The lines needed are those below that contain the word "ServerConfig"; copy each one.

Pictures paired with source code
═══

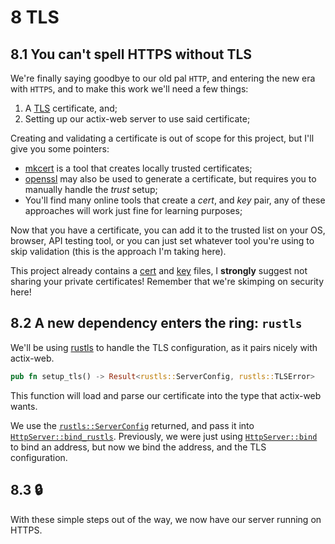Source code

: # 8 TLS

## 8.1 You can't spell HTTPS without TLS

We're finally saying goodbye to our old pal `HTTP`, and entering the new era with `HTTPS`, and to
make this work we'll need a few things:

1. A [TLS](https://developer.mozilla.org/en-US/docs/Web/Security/Transport_Layer_Security)
   certificate, and;
2. Setting up our actix-web server to use said certificate;

Creating and validating a certificate is out of scope for this project, but I'll give you some
pointers:

- [mkcert](https://github.com/FiloSottile/mkcert) is a tool that creates locally trusted
  certificates;
- [openssl](https://letsencrypt.org/docs/certificates-for-localhost/#making-and-trusting-your-own-certificates)
  may also be used to generate a certificate, but requires you to manually handle the _trust_ setup;
- You'll find many online tools that create a _cert_, and _key_ pair, any of these approaches will
  work just fine for learning purposes;

Now that you have a certificate, you can add it to the trusted list on your OS, browser, API testing
tool, or you can just set whatever tool you're using to skip validation (this is the approach I'm
taking here).

This project already contains a [cert](/tls/tls-lib/certificates/cert.pem) and
[key](/tls/tls-lib/certificates/key.pem) files, I **strongly** suggest
not sharing your private certificates! Remember that we're skimping on security here!

## 8.2 A new dependency enters the ring: `rustls`

We'll be using [rustls](https://github.com/ctz/rustls) to handle the TLS configuration, as it pairs
nicely with actix-web.

```rust
pub fn setup_tls() -> Result<rustls::ServerConfig, rustls::TLSError>
```

This function will load and parse our certificate into the type that actix-web wants.

We use the [`rustls::ServerConfig`](https://docs.rs/rustls/0.19.1/rustls/struct.ServerConfig.html)
returned, and pass it into
[`HttpServer::bind_rustls`](https://docs.rs/actix-web/4.0.0-beta.8/actix_web/struct.HttpServer.html#method.bind_rustls).
Previously, we were just using
[`HttpServer::bind`](https://docs.rs/actix-web/4.0.0-beta.8/actix_web/struct.HttpServer.html#method.bind)
to bind an address, but now we bind the address, and the TLS configuration.

## 8.3 🔒

With these simple steps out of the way, we now have our server running on HTTPS.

═══

Answer below:
pub fn setup_tls() -> Result<rustls::ServerConfig, rustls::TLSError>
We use the [`rustls::ServerConfig`](https://docs.rs/rustls/0.19.1/rustls/struct.ServerConfig.html)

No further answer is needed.